Discover in the video below how Nitto, Barco, VPK Group and delaware approach sustainability. Agoria shares some key insights from their recent sustainability study.


Sustainability, CSR, ESG: what’s in a name?

Sustainability is the general term referring to all the environmentally, socially and economically conscious efforts aimed at safeguarding future generations.

Corporate Social Responsibility (CSR) is a business approach in which companies integrate  social, environmental, and economic concerns into their corporate values and policy.  

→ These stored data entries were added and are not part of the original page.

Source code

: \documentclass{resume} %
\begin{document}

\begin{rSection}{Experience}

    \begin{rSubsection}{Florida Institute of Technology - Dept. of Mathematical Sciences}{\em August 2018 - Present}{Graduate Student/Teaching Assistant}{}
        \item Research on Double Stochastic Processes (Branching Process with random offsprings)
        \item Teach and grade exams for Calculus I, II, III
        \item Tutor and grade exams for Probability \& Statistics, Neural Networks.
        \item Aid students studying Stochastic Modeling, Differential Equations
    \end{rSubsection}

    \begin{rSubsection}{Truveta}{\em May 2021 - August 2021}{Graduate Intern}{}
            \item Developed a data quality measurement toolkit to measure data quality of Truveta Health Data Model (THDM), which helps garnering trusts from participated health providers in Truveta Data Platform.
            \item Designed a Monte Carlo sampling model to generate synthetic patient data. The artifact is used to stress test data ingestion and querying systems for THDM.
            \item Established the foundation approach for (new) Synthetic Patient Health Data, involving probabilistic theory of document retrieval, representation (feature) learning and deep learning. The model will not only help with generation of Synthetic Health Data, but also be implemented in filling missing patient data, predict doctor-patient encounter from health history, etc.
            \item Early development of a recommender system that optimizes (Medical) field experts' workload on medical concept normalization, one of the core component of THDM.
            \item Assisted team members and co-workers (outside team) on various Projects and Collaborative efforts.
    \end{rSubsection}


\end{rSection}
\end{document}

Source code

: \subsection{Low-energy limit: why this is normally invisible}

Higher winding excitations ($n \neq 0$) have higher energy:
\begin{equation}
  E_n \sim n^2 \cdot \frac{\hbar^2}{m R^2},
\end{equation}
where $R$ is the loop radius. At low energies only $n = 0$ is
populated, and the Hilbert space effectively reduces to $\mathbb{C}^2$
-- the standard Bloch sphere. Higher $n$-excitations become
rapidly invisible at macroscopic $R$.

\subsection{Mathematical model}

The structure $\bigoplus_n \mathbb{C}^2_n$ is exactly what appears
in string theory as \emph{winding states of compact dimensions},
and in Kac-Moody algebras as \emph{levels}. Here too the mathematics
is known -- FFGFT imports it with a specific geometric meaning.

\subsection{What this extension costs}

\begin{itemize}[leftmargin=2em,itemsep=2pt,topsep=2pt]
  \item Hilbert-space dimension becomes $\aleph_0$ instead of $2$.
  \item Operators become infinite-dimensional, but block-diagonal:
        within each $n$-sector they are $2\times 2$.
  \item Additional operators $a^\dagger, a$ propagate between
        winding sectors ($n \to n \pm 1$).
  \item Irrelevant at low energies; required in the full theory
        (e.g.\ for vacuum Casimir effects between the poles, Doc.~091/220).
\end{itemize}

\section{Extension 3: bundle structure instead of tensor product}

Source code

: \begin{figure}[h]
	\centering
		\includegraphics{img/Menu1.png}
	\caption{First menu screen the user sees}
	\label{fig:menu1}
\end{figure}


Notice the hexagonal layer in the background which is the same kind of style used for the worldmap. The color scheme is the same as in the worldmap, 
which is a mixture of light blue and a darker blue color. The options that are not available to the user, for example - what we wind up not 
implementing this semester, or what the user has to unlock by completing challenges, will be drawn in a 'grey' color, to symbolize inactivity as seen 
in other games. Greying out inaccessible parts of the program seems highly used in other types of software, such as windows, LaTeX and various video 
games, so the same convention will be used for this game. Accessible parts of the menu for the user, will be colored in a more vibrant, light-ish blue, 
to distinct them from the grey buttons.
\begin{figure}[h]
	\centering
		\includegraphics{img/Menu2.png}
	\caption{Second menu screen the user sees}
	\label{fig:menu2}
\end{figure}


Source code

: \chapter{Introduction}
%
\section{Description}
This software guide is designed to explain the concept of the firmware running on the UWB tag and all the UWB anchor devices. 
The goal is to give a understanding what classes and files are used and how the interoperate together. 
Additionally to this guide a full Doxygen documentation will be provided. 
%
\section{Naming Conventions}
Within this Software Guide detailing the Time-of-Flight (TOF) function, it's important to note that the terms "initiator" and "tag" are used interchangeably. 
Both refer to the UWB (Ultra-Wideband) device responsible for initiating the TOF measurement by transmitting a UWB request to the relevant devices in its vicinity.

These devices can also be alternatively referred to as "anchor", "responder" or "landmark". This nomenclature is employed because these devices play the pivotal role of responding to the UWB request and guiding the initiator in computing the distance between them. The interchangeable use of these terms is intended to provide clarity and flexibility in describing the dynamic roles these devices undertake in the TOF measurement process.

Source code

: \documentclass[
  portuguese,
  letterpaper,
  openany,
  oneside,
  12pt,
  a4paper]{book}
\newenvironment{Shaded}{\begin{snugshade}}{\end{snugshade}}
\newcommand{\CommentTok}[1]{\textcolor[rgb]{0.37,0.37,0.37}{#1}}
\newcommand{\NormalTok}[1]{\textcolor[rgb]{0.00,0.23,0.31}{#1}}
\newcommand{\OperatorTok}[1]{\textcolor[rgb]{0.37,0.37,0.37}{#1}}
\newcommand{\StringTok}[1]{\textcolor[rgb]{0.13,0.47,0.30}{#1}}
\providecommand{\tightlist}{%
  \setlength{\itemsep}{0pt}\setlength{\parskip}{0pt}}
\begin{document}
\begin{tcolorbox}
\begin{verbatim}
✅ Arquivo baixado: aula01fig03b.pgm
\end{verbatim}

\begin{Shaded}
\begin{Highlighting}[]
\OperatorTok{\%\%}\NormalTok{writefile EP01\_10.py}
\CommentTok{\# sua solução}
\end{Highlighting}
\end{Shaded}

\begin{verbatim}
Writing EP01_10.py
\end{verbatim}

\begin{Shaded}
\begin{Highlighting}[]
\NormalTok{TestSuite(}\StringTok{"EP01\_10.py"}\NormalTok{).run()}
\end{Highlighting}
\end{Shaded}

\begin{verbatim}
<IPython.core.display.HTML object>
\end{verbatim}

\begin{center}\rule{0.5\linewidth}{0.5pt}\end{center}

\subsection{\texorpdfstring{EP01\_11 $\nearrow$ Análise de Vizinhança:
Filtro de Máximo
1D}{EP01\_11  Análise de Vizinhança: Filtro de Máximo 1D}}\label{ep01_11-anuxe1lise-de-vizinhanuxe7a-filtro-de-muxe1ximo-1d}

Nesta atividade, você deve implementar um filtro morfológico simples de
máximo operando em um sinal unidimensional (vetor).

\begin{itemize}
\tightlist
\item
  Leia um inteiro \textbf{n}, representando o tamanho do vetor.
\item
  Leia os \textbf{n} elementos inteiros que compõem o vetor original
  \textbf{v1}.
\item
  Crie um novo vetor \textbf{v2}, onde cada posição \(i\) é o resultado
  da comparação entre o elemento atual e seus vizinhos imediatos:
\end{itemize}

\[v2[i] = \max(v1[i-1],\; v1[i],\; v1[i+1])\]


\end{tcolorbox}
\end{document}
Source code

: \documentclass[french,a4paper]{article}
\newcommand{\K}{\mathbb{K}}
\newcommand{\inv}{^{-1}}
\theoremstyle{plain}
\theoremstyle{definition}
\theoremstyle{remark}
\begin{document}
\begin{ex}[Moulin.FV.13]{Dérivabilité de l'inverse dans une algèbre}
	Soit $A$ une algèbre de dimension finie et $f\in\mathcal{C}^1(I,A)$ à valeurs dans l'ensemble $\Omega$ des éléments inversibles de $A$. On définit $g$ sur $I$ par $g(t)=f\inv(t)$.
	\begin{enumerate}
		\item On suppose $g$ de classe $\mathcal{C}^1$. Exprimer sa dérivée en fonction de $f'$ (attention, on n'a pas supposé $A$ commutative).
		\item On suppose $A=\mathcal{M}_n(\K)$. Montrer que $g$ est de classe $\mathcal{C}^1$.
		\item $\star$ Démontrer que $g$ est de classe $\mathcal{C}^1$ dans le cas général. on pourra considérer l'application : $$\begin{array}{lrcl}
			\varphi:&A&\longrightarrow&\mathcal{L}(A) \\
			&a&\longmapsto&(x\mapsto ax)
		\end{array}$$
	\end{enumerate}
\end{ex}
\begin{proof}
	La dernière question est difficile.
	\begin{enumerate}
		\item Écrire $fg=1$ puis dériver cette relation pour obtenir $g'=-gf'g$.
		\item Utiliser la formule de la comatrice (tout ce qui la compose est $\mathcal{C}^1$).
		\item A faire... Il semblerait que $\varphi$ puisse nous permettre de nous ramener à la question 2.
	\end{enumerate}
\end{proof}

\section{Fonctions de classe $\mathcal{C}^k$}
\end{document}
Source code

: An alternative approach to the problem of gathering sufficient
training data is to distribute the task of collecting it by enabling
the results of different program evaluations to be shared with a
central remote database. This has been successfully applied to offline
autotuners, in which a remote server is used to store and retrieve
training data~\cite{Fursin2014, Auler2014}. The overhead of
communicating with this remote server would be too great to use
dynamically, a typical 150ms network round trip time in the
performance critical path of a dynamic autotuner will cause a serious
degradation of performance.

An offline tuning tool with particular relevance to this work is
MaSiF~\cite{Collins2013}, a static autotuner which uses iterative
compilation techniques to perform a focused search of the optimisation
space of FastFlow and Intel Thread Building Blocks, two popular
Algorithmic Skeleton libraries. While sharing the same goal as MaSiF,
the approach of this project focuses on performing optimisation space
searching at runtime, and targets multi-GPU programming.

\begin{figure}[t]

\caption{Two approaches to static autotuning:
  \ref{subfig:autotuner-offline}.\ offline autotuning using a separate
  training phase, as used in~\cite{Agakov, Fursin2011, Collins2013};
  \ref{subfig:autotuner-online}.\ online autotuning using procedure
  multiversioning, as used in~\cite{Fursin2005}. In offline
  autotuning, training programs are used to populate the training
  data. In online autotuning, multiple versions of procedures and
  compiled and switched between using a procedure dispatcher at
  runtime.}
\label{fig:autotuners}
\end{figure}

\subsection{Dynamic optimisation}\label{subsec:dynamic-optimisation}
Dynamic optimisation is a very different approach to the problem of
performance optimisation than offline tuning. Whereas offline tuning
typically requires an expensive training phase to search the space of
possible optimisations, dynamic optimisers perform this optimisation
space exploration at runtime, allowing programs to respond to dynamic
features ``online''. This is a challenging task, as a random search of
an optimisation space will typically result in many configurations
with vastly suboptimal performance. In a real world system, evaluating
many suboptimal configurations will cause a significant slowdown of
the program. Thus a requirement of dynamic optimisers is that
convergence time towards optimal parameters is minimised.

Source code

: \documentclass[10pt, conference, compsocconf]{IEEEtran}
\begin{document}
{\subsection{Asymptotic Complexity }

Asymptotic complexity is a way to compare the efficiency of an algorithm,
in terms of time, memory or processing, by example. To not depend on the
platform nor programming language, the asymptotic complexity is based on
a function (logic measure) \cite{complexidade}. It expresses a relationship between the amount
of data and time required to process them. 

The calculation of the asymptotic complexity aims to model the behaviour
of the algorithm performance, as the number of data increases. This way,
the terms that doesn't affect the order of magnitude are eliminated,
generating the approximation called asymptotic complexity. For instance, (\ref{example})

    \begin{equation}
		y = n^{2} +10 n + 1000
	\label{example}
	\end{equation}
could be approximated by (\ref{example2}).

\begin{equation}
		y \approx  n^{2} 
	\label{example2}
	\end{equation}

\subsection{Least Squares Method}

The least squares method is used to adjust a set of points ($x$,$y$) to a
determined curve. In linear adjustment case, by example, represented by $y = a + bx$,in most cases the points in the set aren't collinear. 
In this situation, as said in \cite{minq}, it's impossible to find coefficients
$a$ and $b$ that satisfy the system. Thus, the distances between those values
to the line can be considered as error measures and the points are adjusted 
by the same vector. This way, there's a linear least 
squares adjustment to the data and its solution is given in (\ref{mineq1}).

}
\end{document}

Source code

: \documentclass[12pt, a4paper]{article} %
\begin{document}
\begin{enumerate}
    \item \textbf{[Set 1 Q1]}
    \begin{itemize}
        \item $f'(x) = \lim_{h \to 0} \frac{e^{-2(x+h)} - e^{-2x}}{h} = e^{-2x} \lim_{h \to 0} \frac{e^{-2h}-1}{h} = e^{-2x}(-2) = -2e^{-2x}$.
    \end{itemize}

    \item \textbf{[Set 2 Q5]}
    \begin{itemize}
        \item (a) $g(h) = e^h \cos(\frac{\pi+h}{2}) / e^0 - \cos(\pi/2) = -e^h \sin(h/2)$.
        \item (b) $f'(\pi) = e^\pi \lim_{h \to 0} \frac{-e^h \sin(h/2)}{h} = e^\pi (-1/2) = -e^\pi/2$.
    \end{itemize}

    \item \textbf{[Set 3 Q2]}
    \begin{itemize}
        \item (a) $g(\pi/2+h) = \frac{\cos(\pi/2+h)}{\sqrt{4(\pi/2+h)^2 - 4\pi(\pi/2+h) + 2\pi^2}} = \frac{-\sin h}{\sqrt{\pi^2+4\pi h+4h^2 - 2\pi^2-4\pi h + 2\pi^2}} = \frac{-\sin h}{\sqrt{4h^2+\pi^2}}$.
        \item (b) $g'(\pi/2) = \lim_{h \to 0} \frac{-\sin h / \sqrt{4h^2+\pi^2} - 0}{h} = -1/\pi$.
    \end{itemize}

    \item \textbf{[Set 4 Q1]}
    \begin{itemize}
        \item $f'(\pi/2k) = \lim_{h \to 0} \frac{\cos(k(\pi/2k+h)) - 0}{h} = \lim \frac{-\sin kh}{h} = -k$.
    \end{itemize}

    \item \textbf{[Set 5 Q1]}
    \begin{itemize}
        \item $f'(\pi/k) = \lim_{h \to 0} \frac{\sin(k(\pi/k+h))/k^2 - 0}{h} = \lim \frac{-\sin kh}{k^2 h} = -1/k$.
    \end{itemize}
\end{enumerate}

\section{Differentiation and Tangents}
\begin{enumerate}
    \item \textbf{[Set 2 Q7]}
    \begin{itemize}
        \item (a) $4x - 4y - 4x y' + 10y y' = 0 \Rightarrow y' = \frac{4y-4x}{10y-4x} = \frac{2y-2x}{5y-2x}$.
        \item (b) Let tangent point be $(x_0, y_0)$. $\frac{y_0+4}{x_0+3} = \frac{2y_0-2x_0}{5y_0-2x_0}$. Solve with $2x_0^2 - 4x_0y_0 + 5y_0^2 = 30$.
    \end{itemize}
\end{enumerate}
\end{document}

Environmental, social, and governance (ESG) is a set of measurable criteria used to evaluate how eco-friendly, socially responsible, ethical and profitable business measures are. 

While the objectives may be overlapping, the main difference is that ESG focuses on measuring and evaluating how well a business is doing, while CSR companies can voluntarily self-assess if they are meet the objectives. 

Triggered by the EU Green Deal 

Sam Strijckmans of Japanese multinational Nitto opens with a positive message: “Our sustainability journey has created an exciting new vibe in our company. Something I never expected when we kicked off our first ESG initiatives in 2018. It was mainly the upcoming EU Green Deal that triggered us to take the leap. We saw how a growing number of plastic consumer products were being replaced by alternatives and decided to proactively invest in sustainability before being urged to do so by our B2B customers or the authorities.”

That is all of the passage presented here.